• **Exercise objective**:
Take the listing and print it in full, exactly as given.

• **Data to use**:
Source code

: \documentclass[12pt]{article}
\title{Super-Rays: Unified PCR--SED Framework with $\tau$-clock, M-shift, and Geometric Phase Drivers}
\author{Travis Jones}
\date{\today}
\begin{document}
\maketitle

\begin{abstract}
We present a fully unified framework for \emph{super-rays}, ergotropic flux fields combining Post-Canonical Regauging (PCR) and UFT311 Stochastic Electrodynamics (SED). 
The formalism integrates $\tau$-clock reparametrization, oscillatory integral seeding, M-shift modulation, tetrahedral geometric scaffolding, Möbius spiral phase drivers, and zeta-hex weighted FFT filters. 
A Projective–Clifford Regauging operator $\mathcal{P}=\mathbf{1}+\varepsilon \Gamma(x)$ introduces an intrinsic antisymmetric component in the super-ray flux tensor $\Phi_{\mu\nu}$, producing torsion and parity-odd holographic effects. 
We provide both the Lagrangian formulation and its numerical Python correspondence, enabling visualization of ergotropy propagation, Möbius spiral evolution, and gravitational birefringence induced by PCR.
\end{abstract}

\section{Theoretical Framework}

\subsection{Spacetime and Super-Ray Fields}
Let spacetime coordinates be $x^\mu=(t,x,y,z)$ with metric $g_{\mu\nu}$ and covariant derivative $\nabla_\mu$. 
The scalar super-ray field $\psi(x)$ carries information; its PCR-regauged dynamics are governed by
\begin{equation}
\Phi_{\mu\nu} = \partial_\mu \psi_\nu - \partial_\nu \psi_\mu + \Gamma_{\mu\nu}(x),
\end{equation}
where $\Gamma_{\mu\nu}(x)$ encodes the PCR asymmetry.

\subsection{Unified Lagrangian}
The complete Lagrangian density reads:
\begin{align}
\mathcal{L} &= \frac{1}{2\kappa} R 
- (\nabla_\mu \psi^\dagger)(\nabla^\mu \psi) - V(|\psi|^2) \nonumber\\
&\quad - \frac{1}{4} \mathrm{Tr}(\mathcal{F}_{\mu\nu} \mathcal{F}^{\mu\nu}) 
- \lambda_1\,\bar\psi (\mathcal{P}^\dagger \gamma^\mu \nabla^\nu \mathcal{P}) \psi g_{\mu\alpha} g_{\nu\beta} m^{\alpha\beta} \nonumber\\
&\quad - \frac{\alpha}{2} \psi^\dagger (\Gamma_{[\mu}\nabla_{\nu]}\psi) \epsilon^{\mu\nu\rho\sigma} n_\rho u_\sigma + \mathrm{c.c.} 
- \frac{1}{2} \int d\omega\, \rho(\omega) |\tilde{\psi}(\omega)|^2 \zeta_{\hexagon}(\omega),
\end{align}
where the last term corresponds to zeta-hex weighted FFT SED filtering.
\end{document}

• **Answer for the task**:
Source code

: \documentclass[12pt]{article}
\title{Super-Rays: Unified PCR--SED Framework with $\tau$-clock, M-shift, and Geometric Phase Drivers}
\author{Travis Jones}
\date{\today}
\begin{document}
\maketitle

\begin{abstract}
We present a fully unified framework for \emph{super-rays}, ergotropic flux fields combining Post-Canonical Regauging (PCR) and UFT311 Stochastic Electrodynamics (SED). 
The formalism integrates $\tau$-clock reparametrization, oscillatory integral seeding, M-shift modulation, tetrahedral geometric scaffolding, Möbius spiral phase drivers, and zeta-hex weighted FFT filters. 
A Projective–Clifford Regauging operator $\mathcal{P}=\mathbf{1}+\varepsilon \Gamma(x)$ introduces an intrinsic antisymmetric component in the super-ray flux tensor $\Phi_{\mu\nu}$, producing torsion and parity-odd holographic effects. 
We provide both the Lagrangian formulation and its numerical Python correspondence, enabling visualization of ergotropy propagation, Möbius spiral evolution, and gravitational birefringence induced by PCR.
\end{abstract}

\section{Theoretical Framework}

\subsection{Spacetime and Super-Ray Fields}
Let spacetime coordinates be $x^\mu=(t,x,y,z)$ with metric $g_{\mu\nu}$ and covariant derivative $\nabla_\mu$. 
The scalar super-ray field $\psi(x)$ carries information; its PCR-regauged dynamics are governed by
\begin{equation}
\Phi_{\mu\nu} = \partial_\mu \psi_\nu - \partial_\nu \psi_\mu + \Gamma_{\mu\nu}(x),
\end{equation}
where $\Gamma_{\mu\nu}(x)$ encodes the PCR asymmetry.

\subsection{Unified Lagrangian}
The complete Lagrangian density reads:
\begin{align}
\mathcal{L} &= \frac{1}{2\kappa} R 
- (\nabla_\mu \psi^\dagger)(\nabla^\mu \psi) - V(|\psi|^2) \nonumber\\
&\quad - \frac{1}{4} \mathrm{Tr}(\mathcal{F}_{\mu\nu} \mathcal{F}^{\mu\nu}) 
- \lambda_1\,\bar\psi (\mathcal{P}^\dagger \gamma^\mu \nabla^\nu \mathcal{P}) \psi g_{\mu\alpha} g_{\nu\beta} m^{\alpha\beta} \nonumber\\
&\quad - \frac{\alpha}{2} \psi^\dagger (\Gamma_{[\mu}\nabla_{\nu]}\psi) \epsilon^{\mu\nu\rho\sigma} n_\rho u_\sigma + \mathrm{c.c.} 
- \frac{1}{2} \int d\omega\, \rho(\omega) |\tilde{\psi}(\omega)|^2 \zeta_{\hexagon}(\omega),
\end{align}
where the last term corresponds to zeta-hex weighted FFT SED filtering.
\end{document}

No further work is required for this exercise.